Wreck-It Ralph's strength is that while it IS about Video Games and does include characters like Bowser (Super Mario Bros.), Zangief (Street Fighter), Sonic (Sonic the Hedgehog) and Root Beer Tapper (Root Beer Tapper), it does not force itself to use these characters as the crux of the story and instead uses them as background characters to help the plot move forward for the main cast. The same can be said for Scott Pilgrim, as Scott is essentially the main character of a story where others help him move forward with the plot and video games are used as references and simply help give a little something extra to an already masterfully stylized film. Removing those references in either film wouldn't hurt them in either way too badly, but having them adds a little something extra. Nods to the audience like this help make everyone feel unique, especially when they are references that everyone can get AND ones that only a small handful will notice, thus lengthening the conversations you can have about said film, while also adding that much more depth to it.
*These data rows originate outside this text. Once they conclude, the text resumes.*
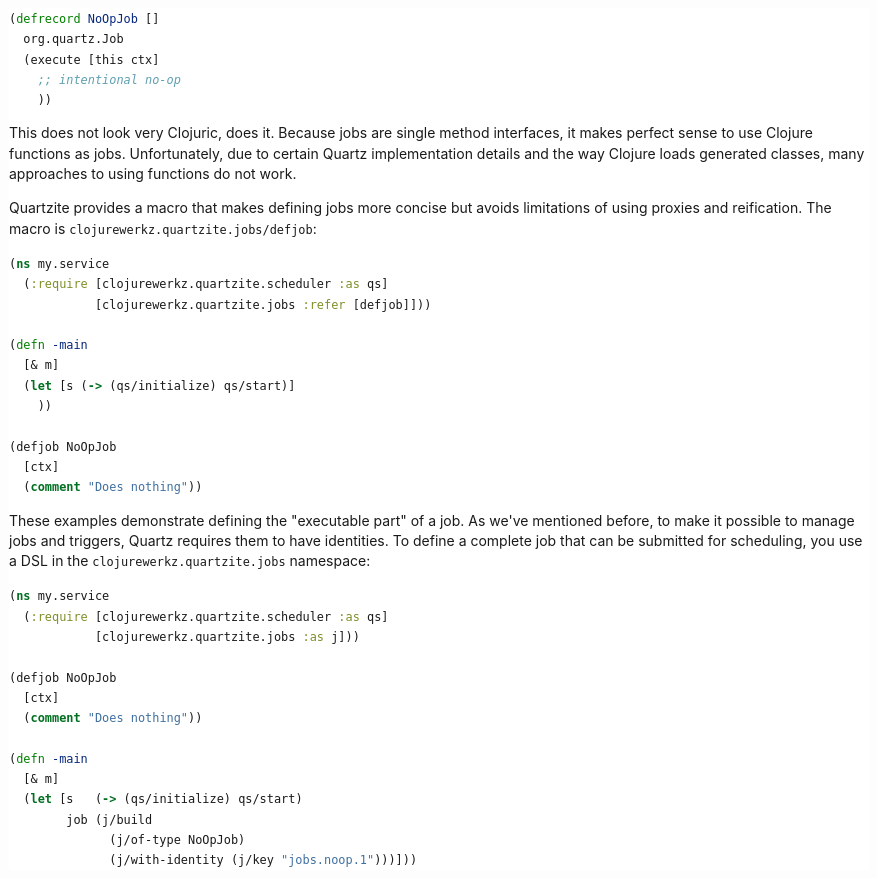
 ``` clojure
(defrecord NoOpJob []
  org.quartz.Job
  (execute [this ctx]
    ;; intentional no-op
    ))
```

This does not look very Clojuric, does it. Because jobs are single
method interfaces, it makes perfect sense to use Clojure functions as
jobs.  Unfortunately, due to certain Quartz implementation details and
the way Clojure loads generated classes, many approaches to using
functions do not work.

Quartzite provides a macro that makes defining jobs more concise but
avoids limitations of using proxies and reification. The macro is
`clojurewerkz.quartzite.jobs/defjob`:

``` clojure
(ns my.service
  (:require [clojurewerkz.quartzite.scheduler :as qs]
            [clojurewerkz.quartzite.jobs :refer [defjob]]))

(defn -main
  [& m]
  (let [s (-> (qs/initialize) qs/start)]
    ))

(defjob NoOpJob
  [ctx]
  (comment "Does nothing"))
```

These examples demonstrate defining the "executable part" of a job. As
we've mentioned before, to make it possible to manage jobs and
triggers, Quartz requires them to have identities. To define a
complete job that can be submitted for scheduling, you use a DSL in
the `clojurewerkz.quartzite.jobs` namespace:

``` clojure
(ns my.service
  (:require [clojurewerkz.quartzite.scheduler :as qs]
            [clojurewerkz.quartzite.jobs :as j]))

(defjob NoOpJob
  [ctx]
  (comment "Does nothing"))

(defn -main
  [& m]
  (let [s   (-> (qs/initialize) qs/start)
        job (j/build
              (j/of-type NoOpJob)
              (j/with-identity (j/key "jobs.noop.1")))]))
```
Yes, there are video games that do cinematic moments quite well. Heavy Rain and other games from Quantic Dream are often seen as "interactive" movies, simply because you are entering button prompts to help move the story along and your actions can change the outcome of the overall story. Final Fantasy has given us some of the most visually stunning sequences in games through Cut Scenes, including the near seem-less blend of Cut Scene to gameplay that was the introduction to Final Fantasy VII. Even Cut Scenes themselves can highlight the story of a game, giving exposition and story information to the player without resorting to throwaway lines of dialogue from random characters.

Or stats that ultimately make no sense without context...

Now I want you to imagine something during a fight scene...let's use the fight between Ramona Flowers and Evil Ex #4 Roxanne "Roxy" Richter (Mae Whitman). Here's a Link for you (https://www.youtube.com/watch?v=h7PHXCLjel8). Now, before each punch is thrown by either Scott, Roxy or Ramona, imagine a slight slow down in time and a button prompt appearing on screen like a quick-time event. Add in the visual styling of the film accentuating the punches, kicks and strikes that land and that the latter half of the fight has Scott LITERALLY CONTROLLED BY ANOTHER PERSON and you have the interactivity thrown in.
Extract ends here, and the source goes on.